LinuxQuestions.org - Script to find duplicate files within one or more directories

- Linux - General (https://www.linuxquestions.org/questions/linux-general-1/)

- - Script to find duplicate files within one or more directories (https://www.linuxquestions.org/questions/linux-general-1/script-to-find-duplicate-files-within-one-or-more-directories-507834/)

Script to find duplicate files within one or more directories

Hi, has anyone got a script which does more or less the following please:

I have 2 directories with say about 1500 photos in each dir. Now, I know that some of the photos are the same even if they have different timestamps and names. To avoid laboriously doing a visual comparison, what I would like to do is run a scrit (bash or other) which will list the files which are similar. It could be that within each dir there are duplicates with differing names or/and that there are duplicates between the 2 dirs. Actually in theory one should be able to pass $1 $2 $3... as directories to compare, it need not be limited to one or two directories. Also, here I am talking of image files, however I woudl like the program to be generic to be able to compare any type of file in the directories being compared and I would guess that if using a md5 hash signature then the type of file is immaterial (please tell me if I'm talking nonse, I won't be offended :) ).
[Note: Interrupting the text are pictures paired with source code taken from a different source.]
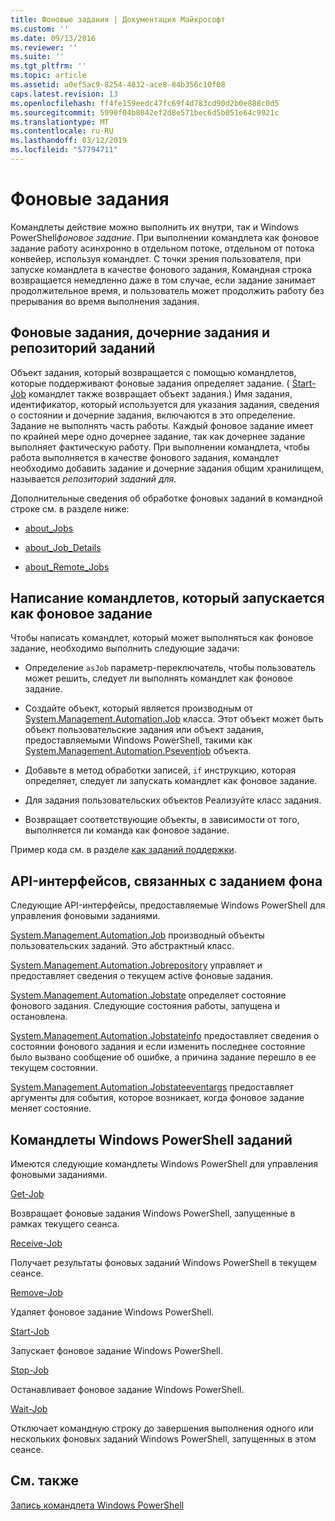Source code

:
 ```yaml
---
title: Фоновые задания | Документация Майкрософт
ms.custom: ''
ms.date: 09/13/2016
ms.reviewer: ''
ms.suite: ''
ms.tgt_pltfrm: ''
ms.topic: article
ms.assetid: a0ef5ac9-8254-4832-ace8-84b356c10f08
caps.latest.revision: 13
ms.openlocfilehash: ff4fe159eedc47fc69f4d783cd90d2b0e888c0d5
ms.sourcegitcommit: 5990f04b8042ef2d8e571bec6d5b051e64c9921c
ms.translationtype: MT
ms.contentlocale: ru-RU
ms.lasthandoff: 03/12/2019
ms.locfileid: "57794711"
---
```

# <a name="background-jobs"></a>Фоновые задания

Командлеты действие можно выполнить их внутри, так и Windows PowerShell*фоновое задание*. При выполнении командлета как фоновое задание работу асинхронно в отдельном потоке, отдельном от потока конвейер, используя командлет. С точки зрения пользователя, при запуске командлета в качестве фонового задания, Командная строка возвращается немедленно даже в том случае, если задание занимает продолжительное время, и пользователь может продолжить работу без прерывания во время выполнения задания.

## <a name="background-jobs-child-jobs-and-the-job-repository"></a>Фоновые задания, дочерние задания и репозиторий заданий

Объект задания, который возвращается с помощью командлетов, которые поддерживают фоновые задания определяет задание. ( [Start-Job](/powershell/module/Microsoft.PowerShell.Core/Start-Job) командлет также возвращает объект задания.) Имя задания, идентификатор, который используется для указания задания, сведения о состоянии и дочерние задания, включаются в это определение. Задание не выполнять часть работы. Каждый фоновое задание имеет по крайней мере одно дочернее задание, так как дочернее задание выполняет фактическую работу. При выполнении командлета, чтобы работа выполняется в качестве фонового задания, командлет необходимо добавить задание и дочерние задания общим хранилищем, называется *репозиторий заданий для*.

Дополнительные сведения об обработке фоновых заданий в командной строке см. в разделе ниже:

- [about_Jobs](/powershell/module/microsoft.powershell.core/about/about_jobs)

- [about_Job_Details](/powershell/module/microsoft.powershell.core/about/about_job_details)

- [about_Remote_Jobs](/powershell/module/microsoft.powershell.core/about/about_remote_jobs)

## <a name="writing-a-cmdlet-that-runs-as-a-background-job"></a>Написание командлетов, который запускается как фоновое задание

Чтобы написать командлет, который может выполняться как фоновое задание, необходимо выполнить следующие задачи:

- Определение `asJob` параметр-переключатель, чтобы пользователь может решить, следует ли выполнять командлет как фоновое задание.

- Создайте объект, который является производным от [System.Management.Automation.Job](/dotnet/api/System.Management.Automation.Job) класса. Этот объект может быть объект пользовательские задания или объект задания, предоставляемыми Windows PowerShell, такими как [System.Management.Automation.Pseventjob](/dotnet/api/System.Management.Automation.PSEventJob) объекта.

- Добавьте в метод обработки записей, `if` инструкцию, которая определяет, следует ли запускать командлет как фоновое задание.

- Для задания пользовательских объектов Реализуйте класс задания.

- Возвращает соответствующие объекты, в зависимости от того, выполняется ли команда как фоновое задание.

Пример кода см. в разделе [как заданий поддержки](./how-to-support-jobs.md).

## <a name="background-job-related-apis"></a>API-интерфейсов, связанных с заданием фона

Следующие API-интерфейсы, предоставляемые Windows PowerShell для управления фоновыми заданиями.

[System.Management.Automation.Job](/dotnet/api/System.Management.Automation.Job) производный объекты пользовательских заданий. Это абстрактный класс.

[System.Management.Automation.Jobrepository](/dotnet/api/System.Management.Automation.JobRepository) управляет и предоставляет сведения о текущем active фоновые задания.

[System.Management.Automation.Jobstate](/dotnet/api/System.Management.Automation.JobState) определяет состояние фонового задания. Следующие состояния работы, запущена и остановлена.

[System.Management.Automation.Jobstateinfo](/dotnet/api/System.Management.Automation.JobStateInfo) предоставляет сведения о состоянии фонового задания и если изменить последнее состояние было вызвано сообщение об ошибке, а причина задание перешло в ее текущем состоянии.

[System.Management.Automation.Jobstateeventargs](/dotnet/api/System.Management.Automation.JobStateEventArgs) предоставляет аргументы для события, которое возникает, когда фоновое задание меняет состояние.

## <a name="windows-powershell-job-cmdlets"></a>Командлеты Windows PowerShell заданий

Имеются следующие командлеты Windows PowerShell для управления фоновыми заданиями.

[Get-Job](/powershell/module/Microsoft.PowerShell.Core/Get-Job)

Возвращает фоновые задания Windows PowerShell, запущенные в рамках текущего сеанса.

[Receive-Job](/powershell/module/Microsoft.PowerShell.Core/Receive-Job)

Получает результаты фоновых заданий Windows PowerShell в текущем сеансе.

[Remove-Job](/powershell/module/Microsoft.PowerShell.Core/Remove-Job)

Удаляет фоновое задание Windows PowerShell.

[Start-Job](/powershell/module/Microsoft.PowerShell.Core/Start-Job)

Запускает фоновое задание Windows PowerShell.

[Stop-Job](/powershell/module/Microsoft.PowerShell.Core/Stop-Job)

Останавливает фоновое задание Windows PowerShell.

[Wait-Job](/powershell/module/Microsoft.PowerShell.Core/Wait-Job)

Отключает командную строку до завершения выполнения одного или нескольких фоновых заданий Windows PowerShell, запущенных в этом сеансе.

## <a name="see-also"></a>См. также

[Запись командлета Windows PowerShell](./writing-a-windows-powershell-cmdlet.md)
I was thinking a script could do this by creating a md5 or other hash checksum of the files in the directories and then compare each file to the stored checksums to create a list of files which have the same md5 value and hence should be identical. Perhaps someone knows existing functions with the unix/linux suite of tools such as the various shells or awk, perl, php, python etc. which I am not aware of..

If someone knows a progrom or a script I could run under w32 (WXP say) then that would be useful too as I can perform the task on either system and then move the files across if necessary. In anycase as I use both environments it would be useful to know how to do it in both.

Any advise appreciated.

TIA.

Here's a quick hack with bash and awk:

Code:

md5sum dir1/* dir2/* | sort | awk '{ if(lastmd5==$1) print lastfile, $2; lastmd5=$1; lastfile=$2; }'

If you need something that also runs on Windows, you can do essentially the same with Ruby, Python or Perl - whichever language you know best.

Also, note that there's a slight twist to using hashes for this: If the images were not just copied between the directories, but re-encoded, they can have different md5sums even though they look the same. If that's the case, you could try GQview, which has a "find duplicates" feature (that I've never tested).

Oow well, I'm trying to learn Ruby anyway and this looks like a nice exercise. :)

Code:

require 'digest/md5'



list = {}



Dir.foreach(ARGV[0]) do |file|

  path = File.join(ARGV[0], file)

  next if not File.file? path

  list[Digest::MD5.digest(File.read(path))] = path

end



Dir.foreach(ARGV[1]) do |file|

  path = File.join(ARGV[1], file)

  next if not File.file? path

  if otherpath=list[Digest::MD5.digest(File.read(path))]

      puts path + "\t" + otherpath

  end

end

Here is a little bit more complicated script. But what it returns in exchange for complexity is that it's less intense than the quick hack above. Note: I wrote this on FreeBSD so things might be a little bit off. You may want to check that the -ls option to find returns the size in the 7th spot and the filename in the 11th. Modify those values if they don't.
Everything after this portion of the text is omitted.